WORK TO BE COMPLETED >> Find how many lines in the data below mention "setHeader". Give the number only.

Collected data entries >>

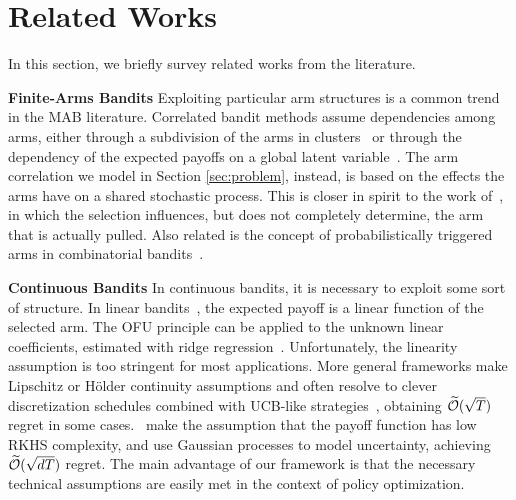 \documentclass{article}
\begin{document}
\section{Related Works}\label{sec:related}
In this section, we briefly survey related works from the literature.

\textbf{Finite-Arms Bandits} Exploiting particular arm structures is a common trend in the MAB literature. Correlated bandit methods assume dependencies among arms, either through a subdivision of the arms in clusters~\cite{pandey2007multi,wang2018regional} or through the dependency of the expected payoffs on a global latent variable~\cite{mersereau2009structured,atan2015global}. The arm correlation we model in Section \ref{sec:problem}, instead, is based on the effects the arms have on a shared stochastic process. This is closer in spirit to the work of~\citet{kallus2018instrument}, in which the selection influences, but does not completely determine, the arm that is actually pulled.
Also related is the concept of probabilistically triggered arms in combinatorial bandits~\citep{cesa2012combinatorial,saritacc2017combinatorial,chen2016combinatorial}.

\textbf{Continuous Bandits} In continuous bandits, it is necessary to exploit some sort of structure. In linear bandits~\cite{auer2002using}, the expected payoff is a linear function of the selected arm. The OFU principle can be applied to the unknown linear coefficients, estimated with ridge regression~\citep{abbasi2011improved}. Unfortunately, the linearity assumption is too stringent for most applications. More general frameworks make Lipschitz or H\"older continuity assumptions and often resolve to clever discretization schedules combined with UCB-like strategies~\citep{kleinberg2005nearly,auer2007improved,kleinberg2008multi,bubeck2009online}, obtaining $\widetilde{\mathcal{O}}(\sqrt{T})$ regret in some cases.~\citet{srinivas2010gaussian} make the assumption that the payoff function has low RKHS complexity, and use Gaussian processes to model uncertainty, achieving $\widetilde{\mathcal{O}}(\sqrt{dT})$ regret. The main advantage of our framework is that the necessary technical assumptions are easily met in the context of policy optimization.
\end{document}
* * *
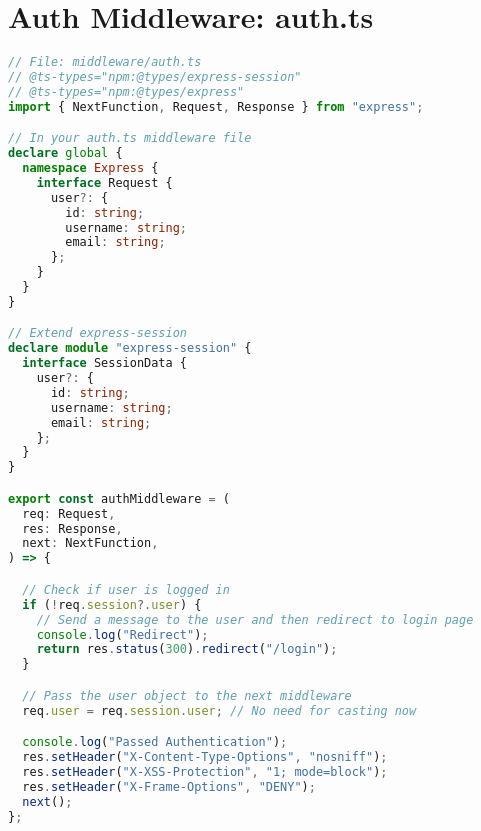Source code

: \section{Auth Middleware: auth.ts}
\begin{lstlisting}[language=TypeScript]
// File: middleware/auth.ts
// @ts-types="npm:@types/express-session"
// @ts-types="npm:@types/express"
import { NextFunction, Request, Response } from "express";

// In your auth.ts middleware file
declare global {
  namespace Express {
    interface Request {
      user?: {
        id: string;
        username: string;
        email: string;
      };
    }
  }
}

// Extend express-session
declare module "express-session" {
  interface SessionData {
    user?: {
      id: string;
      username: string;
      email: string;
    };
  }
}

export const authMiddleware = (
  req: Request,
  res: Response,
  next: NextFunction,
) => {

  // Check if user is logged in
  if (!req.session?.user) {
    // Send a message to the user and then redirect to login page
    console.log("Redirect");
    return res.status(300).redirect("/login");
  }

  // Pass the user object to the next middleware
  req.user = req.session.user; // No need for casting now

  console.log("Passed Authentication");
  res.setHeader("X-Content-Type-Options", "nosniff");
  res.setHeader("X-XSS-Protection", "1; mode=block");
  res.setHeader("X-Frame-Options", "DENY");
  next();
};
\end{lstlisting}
...
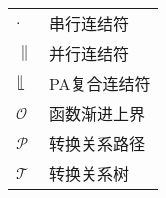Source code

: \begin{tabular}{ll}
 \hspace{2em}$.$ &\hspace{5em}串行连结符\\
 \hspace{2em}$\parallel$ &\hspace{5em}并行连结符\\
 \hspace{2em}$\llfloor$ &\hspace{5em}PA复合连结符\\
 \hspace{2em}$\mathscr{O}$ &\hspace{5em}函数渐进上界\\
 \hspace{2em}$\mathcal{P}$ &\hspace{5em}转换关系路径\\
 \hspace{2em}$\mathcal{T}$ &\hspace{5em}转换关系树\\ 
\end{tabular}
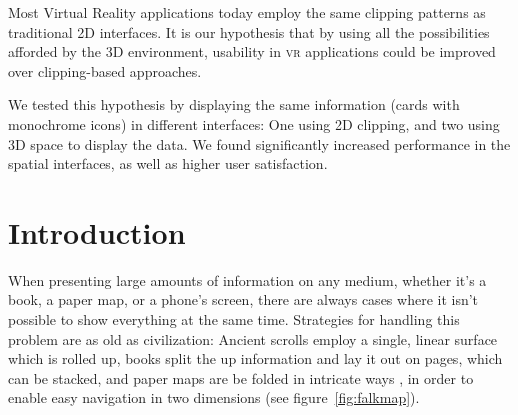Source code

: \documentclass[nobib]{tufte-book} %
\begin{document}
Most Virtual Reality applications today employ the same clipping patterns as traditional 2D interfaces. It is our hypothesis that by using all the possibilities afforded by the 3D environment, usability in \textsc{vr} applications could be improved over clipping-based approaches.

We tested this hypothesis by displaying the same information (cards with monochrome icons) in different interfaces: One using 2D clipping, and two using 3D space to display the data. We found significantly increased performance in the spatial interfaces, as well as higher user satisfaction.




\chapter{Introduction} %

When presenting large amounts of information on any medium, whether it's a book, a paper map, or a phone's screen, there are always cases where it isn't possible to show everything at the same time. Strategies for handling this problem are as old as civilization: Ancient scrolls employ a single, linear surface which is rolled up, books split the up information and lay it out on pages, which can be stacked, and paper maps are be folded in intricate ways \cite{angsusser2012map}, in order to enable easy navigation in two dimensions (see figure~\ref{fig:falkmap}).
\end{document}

RESPONSE FOR THIS EXERCISE >> 3